INFORMATION →
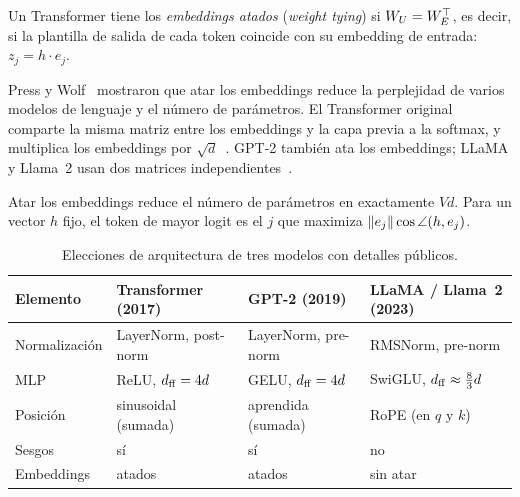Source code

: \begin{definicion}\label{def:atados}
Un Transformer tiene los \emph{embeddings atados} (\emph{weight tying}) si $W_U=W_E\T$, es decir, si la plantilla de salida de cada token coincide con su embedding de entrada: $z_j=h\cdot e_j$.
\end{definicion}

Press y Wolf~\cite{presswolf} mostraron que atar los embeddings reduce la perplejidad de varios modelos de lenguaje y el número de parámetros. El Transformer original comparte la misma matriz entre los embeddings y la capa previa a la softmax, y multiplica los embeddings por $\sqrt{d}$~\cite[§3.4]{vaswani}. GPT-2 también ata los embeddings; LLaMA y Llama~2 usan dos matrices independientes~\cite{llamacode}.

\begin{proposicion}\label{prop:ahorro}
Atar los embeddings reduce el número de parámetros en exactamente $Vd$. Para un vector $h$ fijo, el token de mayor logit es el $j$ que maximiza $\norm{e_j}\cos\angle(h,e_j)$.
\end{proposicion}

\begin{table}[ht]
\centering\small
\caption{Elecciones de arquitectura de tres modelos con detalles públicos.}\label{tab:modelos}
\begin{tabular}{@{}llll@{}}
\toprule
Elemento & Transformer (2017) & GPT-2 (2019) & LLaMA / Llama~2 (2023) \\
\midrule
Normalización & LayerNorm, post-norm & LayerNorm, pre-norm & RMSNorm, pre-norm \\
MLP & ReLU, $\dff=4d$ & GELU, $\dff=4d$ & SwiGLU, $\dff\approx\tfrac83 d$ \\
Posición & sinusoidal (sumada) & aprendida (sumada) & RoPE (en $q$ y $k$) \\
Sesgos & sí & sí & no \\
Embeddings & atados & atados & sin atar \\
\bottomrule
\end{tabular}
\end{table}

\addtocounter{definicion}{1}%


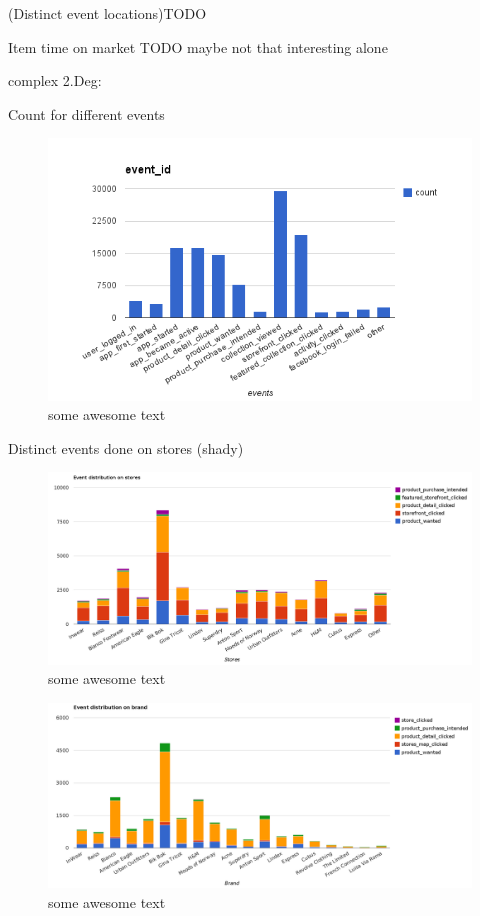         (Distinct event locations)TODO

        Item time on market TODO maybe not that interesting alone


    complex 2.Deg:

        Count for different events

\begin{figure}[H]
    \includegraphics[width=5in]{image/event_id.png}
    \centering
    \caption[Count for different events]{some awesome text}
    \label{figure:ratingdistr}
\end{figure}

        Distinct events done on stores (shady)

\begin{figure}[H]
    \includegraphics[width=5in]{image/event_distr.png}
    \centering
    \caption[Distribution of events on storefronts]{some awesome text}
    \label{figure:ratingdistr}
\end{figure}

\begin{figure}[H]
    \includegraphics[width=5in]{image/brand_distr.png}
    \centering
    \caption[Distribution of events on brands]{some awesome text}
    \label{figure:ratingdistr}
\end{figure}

REQUIRED WORK → Search the entries for the word "reduce", then copy every line in which it is found.

EXPECTED ANSWER →
Press y Wolf~\cite{presswolf} mostraron que atar los embeddings reduce la perplejidad de varios modelos de lenguaje y el número de parámetros. El Transformer original comparte la misma matriz entre los embeddings y la capa previa a la softmax, y multiplica los embeddings por $\sqrt{d}$~\cite[§3.4]{vaswani}. GPT-2 también ata los embeddings; LLaMA y Llama~2 usan dos matrices independientes~\cite{llamacode}.
Atar los embeddings reduce el número de parámetros en exactamente $Vd$. Para un vector $h$ fijo, el token de mayor logit es el $j$ que maximiza $\norm{e_j}\cos\angle(h,e_j)$.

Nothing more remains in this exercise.